(EXERCISE INPUTS begins)

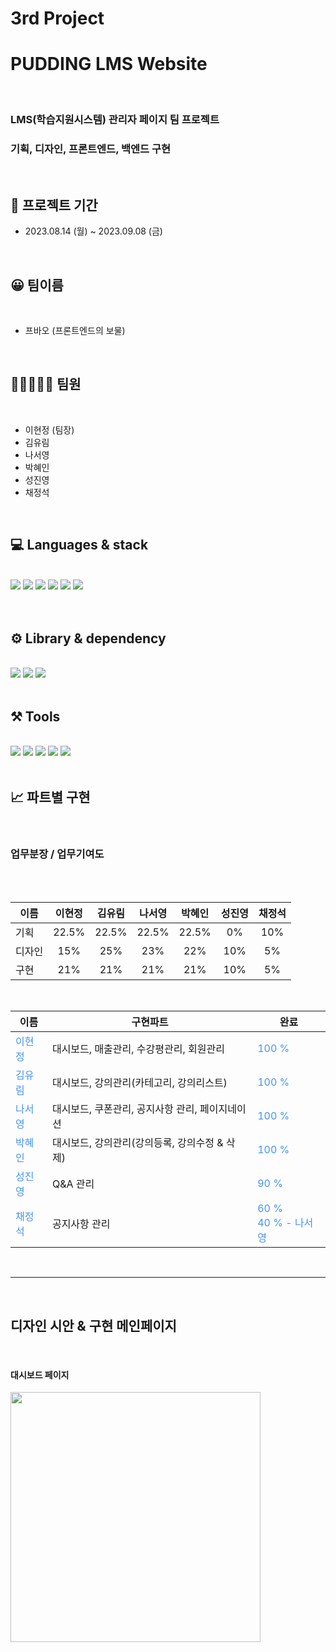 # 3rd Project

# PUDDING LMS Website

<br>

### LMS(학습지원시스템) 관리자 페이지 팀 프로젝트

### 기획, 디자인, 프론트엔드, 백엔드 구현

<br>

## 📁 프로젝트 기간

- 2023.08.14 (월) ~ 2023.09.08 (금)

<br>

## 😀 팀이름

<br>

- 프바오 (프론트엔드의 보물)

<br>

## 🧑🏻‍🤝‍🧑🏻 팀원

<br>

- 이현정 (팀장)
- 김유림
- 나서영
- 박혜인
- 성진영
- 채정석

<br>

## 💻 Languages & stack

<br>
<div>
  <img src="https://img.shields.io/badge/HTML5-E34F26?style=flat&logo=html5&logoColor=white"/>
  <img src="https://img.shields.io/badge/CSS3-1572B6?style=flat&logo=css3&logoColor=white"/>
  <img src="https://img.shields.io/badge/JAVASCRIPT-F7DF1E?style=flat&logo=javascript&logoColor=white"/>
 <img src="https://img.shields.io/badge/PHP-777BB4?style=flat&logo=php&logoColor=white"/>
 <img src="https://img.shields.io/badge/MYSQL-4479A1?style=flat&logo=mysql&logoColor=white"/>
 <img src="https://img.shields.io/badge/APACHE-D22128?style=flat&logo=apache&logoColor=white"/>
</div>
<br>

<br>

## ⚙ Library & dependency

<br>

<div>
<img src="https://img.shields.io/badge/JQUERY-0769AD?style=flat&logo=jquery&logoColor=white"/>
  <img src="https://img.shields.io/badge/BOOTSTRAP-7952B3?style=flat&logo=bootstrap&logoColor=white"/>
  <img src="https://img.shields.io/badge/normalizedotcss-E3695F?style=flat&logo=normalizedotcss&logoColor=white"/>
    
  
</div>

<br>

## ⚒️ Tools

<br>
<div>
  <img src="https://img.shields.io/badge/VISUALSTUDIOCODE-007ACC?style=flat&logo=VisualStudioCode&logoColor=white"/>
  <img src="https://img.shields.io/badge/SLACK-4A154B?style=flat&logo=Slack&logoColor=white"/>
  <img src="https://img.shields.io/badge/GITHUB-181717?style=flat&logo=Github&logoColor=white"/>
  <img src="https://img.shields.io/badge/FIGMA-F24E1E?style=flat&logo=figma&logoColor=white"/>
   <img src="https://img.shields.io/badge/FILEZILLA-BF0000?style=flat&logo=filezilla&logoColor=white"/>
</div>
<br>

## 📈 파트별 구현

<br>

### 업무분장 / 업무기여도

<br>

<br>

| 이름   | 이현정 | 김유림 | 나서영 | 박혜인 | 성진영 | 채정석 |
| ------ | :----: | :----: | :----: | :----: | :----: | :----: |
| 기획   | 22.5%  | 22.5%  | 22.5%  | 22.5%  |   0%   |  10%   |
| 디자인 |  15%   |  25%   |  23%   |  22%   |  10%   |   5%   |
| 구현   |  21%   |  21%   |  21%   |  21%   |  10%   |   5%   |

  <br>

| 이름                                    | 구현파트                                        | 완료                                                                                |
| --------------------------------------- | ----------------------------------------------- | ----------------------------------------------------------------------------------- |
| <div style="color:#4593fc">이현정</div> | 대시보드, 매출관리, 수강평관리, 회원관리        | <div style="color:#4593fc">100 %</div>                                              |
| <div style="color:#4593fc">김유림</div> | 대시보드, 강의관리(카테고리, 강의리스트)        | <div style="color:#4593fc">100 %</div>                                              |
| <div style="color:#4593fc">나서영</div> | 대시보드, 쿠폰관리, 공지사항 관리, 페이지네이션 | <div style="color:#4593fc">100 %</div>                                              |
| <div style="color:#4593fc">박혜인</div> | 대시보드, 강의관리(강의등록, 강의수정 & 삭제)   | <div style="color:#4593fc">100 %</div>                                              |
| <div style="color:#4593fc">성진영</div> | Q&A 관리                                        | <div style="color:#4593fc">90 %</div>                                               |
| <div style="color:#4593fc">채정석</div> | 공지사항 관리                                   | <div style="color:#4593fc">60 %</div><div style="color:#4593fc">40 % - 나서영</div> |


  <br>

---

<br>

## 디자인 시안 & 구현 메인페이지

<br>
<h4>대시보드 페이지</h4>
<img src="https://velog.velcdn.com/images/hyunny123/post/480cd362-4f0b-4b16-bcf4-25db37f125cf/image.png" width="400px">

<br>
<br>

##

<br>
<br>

(EXERCISE INPUTS ends)

▶ **EXERCISE BRIEF**:
A bare number is the whole answer: the tally of lines in the listing above that include "강의관리".

▶ **WRITTEN SOLUTION**:
2